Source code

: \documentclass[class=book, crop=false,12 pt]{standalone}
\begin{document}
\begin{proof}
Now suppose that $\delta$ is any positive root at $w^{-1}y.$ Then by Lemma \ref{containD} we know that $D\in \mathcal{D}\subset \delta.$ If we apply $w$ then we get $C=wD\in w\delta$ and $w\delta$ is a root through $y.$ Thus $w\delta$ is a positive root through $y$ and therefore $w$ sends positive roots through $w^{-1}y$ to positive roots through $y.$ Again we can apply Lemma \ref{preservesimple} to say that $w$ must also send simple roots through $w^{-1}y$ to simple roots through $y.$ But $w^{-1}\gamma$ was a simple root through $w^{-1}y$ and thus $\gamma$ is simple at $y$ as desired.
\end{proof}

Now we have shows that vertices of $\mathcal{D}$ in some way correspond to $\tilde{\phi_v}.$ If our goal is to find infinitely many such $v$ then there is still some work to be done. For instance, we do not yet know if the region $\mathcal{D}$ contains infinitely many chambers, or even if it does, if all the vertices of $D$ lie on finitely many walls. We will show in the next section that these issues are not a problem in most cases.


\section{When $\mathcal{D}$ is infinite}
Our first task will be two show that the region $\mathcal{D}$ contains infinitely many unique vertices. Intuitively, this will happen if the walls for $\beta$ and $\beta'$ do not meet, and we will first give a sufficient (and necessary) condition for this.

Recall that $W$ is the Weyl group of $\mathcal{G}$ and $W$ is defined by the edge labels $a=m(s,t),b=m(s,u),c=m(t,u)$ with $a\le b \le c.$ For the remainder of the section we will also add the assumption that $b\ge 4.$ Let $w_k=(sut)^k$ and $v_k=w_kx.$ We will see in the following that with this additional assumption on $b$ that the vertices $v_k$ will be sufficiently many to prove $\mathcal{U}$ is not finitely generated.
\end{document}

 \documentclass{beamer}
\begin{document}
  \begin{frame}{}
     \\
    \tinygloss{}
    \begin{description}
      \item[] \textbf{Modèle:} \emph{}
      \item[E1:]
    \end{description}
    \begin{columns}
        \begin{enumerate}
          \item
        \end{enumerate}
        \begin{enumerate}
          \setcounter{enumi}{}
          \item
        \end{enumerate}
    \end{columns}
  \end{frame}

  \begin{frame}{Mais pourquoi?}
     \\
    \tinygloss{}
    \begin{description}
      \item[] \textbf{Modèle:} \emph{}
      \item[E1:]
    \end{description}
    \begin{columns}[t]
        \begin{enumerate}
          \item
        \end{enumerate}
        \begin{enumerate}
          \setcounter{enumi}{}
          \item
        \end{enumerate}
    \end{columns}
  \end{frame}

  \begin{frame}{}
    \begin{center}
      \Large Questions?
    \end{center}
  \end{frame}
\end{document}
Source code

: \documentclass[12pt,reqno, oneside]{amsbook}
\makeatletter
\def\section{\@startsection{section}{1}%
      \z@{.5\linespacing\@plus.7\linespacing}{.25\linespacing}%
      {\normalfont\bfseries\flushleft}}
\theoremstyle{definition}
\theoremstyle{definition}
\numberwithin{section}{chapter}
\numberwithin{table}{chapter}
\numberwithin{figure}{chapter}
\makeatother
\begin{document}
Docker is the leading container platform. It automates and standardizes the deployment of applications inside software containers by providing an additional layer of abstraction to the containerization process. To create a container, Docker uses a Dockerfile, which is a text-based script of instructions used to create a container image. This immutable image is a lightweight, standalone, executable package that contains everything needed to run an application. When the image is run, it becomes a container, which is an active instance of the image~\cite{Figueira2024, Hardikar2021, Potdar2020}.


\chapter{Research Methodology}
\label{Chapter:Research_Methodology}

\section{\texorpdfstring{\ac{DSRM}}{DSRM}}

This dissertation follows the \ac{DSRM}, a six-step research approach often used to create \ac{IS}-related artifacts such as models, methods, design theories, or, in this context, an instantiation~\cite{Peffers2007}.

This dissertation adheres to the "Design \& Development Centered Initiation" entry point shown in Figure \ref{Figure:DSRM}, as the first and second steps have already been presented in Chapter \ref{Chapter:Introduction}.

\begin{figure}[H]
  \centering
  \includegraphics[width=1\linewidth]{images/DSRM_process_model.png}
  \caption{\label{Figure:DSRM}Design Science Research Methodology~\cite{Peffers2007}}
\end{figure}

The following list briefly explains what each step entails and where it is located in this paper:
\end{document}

....

TASK INSTRUCTIONS – Out of the records above, pull each line containing the word "columns".

RESULT OF THIS TASK –
    \begin{columns}
    \end{columns}
    \begin{columns}[t]
    \end{columns}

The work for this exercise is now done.